Your previous rooting interest in this story would have been for Rust itself.
And Rust itself would have been been best served by having it host the
dominant sanctioned userland implementation of WireGuard, not merely as an
implementation detail for a commercial offering that also treats WireGuard as
yet another implementation detail. Rust? Important! WireGuard? Important!
Warp? Who gives a fuck?

So this is a bit of a surprising response to see from you.

 _Apologies for the late edit:_

I should lay my own cards on the table here.

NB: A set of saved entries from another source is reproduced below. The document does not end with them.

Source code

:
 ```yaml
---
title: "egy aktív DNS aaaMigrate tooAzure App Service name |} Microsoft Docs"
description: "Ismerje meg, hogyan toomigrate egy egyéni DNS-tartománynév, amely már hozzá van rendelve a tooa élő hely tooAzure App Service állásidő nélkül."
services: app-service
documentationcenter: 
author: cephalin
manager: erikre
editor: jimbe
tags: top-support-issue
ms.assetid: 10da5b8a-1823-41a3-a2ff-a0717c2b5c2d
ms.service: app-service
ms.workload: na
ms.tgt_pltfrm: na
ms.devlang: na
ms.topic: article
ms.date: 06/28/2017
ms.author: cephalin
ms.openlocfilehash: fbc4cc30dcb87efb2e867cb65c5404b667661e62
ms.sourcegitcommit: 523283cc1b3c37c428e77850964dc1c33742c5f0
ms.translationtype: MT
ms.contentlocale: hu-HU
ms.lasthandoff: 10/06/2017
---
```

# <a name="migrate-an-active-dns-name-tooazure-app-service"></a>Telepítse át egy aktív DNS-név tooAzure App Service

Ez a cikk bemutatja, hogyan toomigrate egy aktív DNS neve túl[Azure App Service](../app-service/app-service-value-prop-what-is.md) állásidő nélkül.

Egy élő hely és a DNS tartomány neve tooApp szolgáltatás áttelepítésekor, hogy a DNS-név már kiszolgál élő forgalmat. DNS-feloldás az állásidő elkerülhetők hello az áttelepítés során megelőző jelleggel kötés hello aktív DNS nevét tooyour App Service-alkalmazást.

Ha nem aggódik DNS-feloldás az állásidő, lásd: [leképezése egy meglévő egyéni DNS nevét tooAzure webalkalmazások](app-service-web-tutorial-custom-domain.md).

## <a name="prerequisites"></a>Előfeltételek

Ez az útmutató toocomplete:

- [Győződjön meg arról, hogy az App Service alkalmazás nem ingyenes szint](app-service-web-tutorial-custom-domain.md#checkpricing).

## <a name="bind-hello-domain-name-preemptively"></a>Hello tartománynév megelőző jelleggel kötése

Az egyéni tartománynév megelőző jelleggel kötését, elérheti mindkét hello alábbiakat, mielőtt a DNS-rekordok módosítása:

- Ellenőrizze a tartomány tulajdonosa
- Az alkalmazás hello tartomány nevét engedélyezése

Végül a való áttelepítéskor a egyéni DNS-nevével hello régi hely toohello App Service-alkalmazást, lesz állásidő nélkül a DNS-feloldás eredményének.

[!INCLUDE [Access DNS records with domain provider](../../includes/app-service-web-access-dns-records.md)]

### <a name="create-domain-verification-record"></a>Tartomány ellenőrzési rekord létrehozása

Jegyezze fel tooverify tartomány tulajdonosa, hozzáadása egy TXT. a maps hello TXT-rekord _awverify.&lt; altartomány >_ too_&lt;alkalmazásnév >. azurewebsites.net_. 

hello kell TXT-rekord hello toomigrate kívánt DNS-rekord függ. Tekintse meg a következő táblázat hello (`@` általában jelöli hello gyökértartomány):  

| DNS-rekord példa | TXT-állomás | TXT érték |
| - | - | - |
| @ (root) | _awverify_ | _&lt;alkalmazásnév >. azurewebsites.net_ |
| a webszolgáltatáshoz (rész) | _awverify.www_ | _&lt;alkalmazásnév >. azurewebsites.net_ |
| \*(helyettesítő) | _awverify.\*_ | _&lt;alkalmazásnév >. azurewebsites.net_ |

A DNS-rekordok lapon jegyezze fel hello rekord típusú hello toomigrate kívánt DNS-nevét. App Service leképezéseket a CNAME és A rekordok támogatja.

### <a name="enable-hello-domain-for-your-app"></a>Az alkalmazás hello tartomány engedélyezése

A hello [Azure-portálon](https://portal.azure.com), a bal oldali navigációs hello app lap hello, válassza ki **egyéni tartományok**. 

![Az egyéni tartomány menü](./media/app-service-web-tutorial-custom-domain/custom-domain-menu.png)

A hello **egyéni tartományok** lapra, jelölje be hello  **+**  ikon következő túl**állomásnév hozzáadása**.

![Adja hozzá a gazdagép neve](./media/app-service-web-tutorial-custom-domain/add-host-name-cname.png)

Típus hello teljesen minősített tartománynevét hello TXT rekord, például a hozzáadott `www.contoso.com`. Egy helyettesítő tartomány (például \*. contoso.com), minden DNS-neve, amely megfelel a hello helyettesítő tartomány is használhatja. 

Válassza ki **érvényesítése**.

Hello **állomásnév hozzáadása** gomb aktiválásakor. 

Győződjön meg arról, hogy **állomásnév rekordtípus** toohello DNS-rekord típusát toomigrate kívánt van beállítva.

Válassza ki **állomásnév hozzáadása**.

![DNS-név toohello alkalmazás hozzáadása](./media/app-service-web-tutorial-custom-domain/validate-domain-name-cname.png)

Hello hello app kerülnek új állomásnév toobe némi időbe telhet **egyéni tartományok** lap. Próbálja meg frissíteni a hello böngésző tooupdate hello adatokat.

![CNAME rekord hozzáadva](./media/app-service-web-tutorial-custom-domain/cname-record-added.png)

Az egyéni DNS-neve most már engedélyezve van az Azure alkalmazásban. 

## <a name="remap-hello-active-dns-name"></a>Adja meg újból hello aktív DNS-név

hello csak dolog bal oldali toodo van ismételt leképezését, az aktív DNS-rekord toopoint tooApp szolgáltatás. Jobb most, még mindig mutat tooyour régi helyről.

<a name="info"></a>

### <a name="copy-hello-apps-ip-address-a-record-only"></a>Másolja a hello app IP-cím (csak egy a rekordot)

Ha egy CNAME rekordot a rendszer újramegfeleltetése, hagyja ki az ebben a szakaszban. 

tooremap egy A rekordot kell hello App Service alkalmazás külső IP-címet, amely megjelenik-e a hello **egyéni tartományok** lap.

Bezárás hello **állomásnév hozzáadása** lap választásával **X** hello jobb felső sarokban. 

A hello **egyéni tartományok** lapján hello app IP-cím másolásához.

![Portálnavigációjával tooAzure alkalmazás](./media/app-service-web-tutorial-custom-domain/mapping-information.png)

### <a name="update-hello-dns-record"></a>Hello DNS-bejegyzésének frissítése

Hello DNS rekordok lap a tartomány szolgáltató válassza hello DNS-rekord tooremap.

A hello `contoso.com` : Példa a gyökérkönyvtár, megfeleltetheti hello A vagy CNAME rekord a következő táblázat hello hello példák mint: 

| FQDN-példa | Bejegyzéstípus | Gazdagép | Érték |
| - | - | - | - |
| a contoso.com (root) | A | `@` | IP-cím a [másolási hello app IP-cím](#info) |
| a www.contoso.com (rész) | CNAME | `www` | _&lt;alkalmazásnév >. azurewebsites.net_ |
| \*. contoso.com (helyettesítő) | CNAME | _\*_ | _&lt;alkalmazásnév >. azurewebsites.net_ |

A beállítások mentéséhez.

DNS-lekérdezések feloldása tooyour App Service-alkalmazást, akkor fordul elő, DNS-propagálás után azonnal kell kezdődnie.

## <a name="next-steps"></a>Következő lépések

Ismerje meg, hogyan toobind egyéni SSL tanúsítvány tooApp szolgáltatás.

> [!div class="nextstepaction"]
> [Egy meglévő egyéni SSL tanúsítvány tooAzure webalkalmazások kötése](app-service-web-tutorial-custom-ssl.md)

First, it's not much of a secret that I'm no fan of big Flare. But just to be
clear: good friends of mine have worked there, and several other people I
deeply respect have as well, and I don't judge any of them for that.

Much more importantly: Jason Donenfeld is, to my mind, the hardest working
person in show business, and he's set himself on one of the most important
projects in network security, basically all on his own, and the momentum he's
managed to achieve doing that is insane and a little inspiring --- especially
given the amount of shade he's been repaid with by network security luminaries
--- and basically the last thing in the world he needs is to burn cycles
worrying what some giant corporation is doing with his work (which, sure, does
not include this Rust implementation, but very obviously does include all the
hard protocol design and validation work he's been doing over the last several
years, which, if it were easy and straightforward to do, several people would
have done before him).

I've done about as much serious technical work on WireGuard as you have --- to
wit: none, though I am a loyal, diligent distributor of WireGuard stickers. My
partners all feel the same way, so we've just been sending the project cash.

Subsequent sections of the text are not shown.